Search the data below for the word "with" and copy each line that holds it.

TASK INPUT:
________________________________________
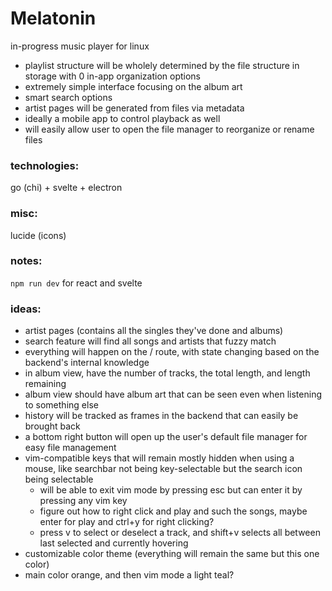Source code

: # Melatonin
in-progress music player for linux
- playlist structure will be wholely determined by the file structure in storage with 0 in-app organization options
- extremely simple interface focusing on the album art
- smart search options
- artist pages will be generated from files via metadata
- ideally a mobile app to control playback as well
- will easily allow user to open the file manager to reorganize or rename files

### technologies:
go (chi) + svelte + electron

### misc:
lucide (icons)

### notes:
`npm run dev` for react and svelte


### ideas:
- artist pages (contains all the singles they've done and albums)
- search feature will find all songs and artists that fuzzy match
- everything will happen on the / route, with state changing based on the backend's internal knowledge
- in album view, have the number of tracks, the total length, and length remaining
- album view should have album art that can be seen even when listening to something else
- history will be tracked as frames in the backend that can easily be brought back
- a bottom right button will open up the user's default file manager for easy file management
- vim-compatible keys that will remain mostly hidden when using a mouse, like searchbar not being key-selectable but the search icon being selectable
    - will be able to exit vim mode by pressing esc but can enter it by pressing any vim key
    - figure out how to right click and play and such the songs, maybe enter for play and ctrl+y for right clicking?
    - press v to select or deselect a track, and shift+v selects all between last selected and currently hovering
- customizable color theme (everything will remain the same but this one color)
- main color orange, and then vim mode a light teal?


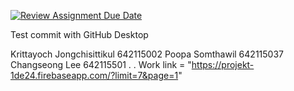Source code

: [![Review Assignment Due Date](https://classroom.github.com/assets/deadline-readme-button-24ddc0f5d75046c5622901739e7c5dd533143b0c8e959d652212380cedb1ea36.svg)](https://classroom.github.com/a/_UXQZ2LF)

Test commit with GitHub Desktop

Krittayoch Jongchisittikul 642115002
Poopa Somthawil 642115037
Changseong Lee 642115501
.
.
Work link = "https://projekt-1de24.firebaseapp.com/?limit=7&page=1"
________________________________________
TASK RESPONSE:
- playlist structure will be wholely determined by the file structure in storage with 0 in-app organization options
- everything will happen on the / route, with state changing based on the backend's internal knowledge
Test commit with GitHub Desktop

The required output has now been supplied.